Polyps usually do not cause any symptoms. Typically, they are found incidentally on a screening test; uncommonly, they cause bleeding (usually microscopic amounts of blood in the stool, but on rare occasions, visible rectal bleeding) or even obstruction of the colon.
Prior to age 40, colon polyps are uncommon, occurring in only a small percentage of the general population; however, in certain conditions –– such as familial adenomatous, familial juvenile or hyperplastic polyposis, Lynch, Gardner, Turcot or Peutz-Jeghers syndromes, hereditary non-polyposis, Cowden disease or other rare syndromes –– polyps do occur at young ages.
As people age, colonic polyps become much more common. They are found in over 25 percent of people over age 50 and about half of people over age 70. They are more common in men than women, and they are more common in people with a family history of polyps.
Over the course of five to 10 years, about 1 percent of polyps transform into colon cancer. All colon cancers begin as polyps; this is why polyps are concerning. The specific risk for an individual patient depends on the number, size and type of polyps –– larger numbers, larger size and more advanced types of polyps increase risk –– as well as other risk factors like a family history of colon cancer.
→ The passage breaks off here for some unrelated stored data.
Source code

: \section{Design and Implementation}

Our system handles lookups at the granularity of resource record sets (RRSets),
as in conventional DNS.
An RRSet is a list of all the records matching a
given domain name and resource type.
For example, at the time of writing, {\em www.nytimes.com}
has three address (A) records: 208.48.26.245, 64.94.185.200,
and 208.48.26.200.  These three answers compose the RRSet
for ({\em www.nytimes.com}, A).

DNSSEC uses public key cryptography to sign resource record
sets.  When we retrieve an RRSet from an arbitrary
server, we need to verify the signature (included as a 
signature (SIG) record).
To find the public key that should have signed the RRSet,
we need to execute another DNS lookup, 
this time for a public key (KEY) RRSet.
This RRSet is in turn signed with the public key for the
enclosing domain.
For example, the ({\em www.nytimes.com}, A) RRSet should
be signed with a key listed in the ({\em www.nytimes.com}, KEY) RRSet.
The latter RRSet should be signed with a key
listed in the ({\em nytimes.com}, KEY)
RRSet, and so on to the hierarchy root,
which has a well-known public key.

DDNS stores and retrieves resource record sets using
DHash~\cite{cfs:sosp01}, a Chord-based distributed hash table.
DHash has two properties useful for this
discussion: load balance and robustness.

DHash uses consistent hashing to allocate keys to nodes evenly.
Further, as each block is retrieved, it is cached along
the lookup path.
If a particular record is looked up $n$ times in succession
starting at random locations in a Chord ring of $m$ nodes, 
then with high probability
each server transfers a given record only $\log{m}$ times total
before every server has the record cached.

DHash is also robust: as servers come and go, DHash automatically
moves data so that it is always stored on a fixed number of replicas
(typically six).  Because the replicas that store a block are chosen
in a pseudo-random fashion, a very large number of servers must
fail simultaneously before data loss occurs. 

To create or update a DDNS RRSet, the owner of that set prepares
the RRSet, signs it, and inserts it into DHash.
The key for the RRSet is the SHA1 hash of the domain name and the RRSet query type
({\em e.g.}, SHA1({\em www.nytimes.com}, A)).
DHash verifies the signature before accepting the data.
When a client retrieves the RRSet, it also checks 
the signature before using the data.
Since colon cancer is the third most common cancer, with well over 100,000 people diagnosed in the U.S. every year, screening for this disease is a good idea. The Centers for Disease Control recommend routine screening beginning at age 50 with either high-sensitivity fecal occult blood testing –– an annual testing of stool samples for microscopic blood ––sigmoidoscopy or colonoscopy –– including virtual colonoscopy, like President Barack Obama had, where the colon is visualized using a specialized CT rather than a colonoscope, which is a long, thin, flexible device with a camera on the end inserted into the anus to allow direct visualization of the colon.
For those at higher risk, such as those with a family history of early colon cancer or with one of the polyposis syndromes, screening beginning at a younger age may be indicated.
When polyps are identified on screening, they are typically removed. This can be done during the colonoscopy, hence the reason it is recommended as the preferred screening method by many experts. Removal may be done using a snare to “lasso” the polyp while sending energy through the snare’s metal loop to cut through the polyp and cauterize its base. Other methods to remove polyps include using other snares or certain types of forceps through a colonoscope as well as surgery.
Complications from colonoscopy and polyp removal can occur, including perforation (estimated to occur in 1 of every 300 to 800 colonoscopies with polyp removal) and bleeding. In addition, colonoscopy is estimated to miss about a quarter of polyps less than 5 millimeters and 1 in 20 as large as 10 millimeters, and there is a theoretical concern that the base of a removed polyp may subsequently recur.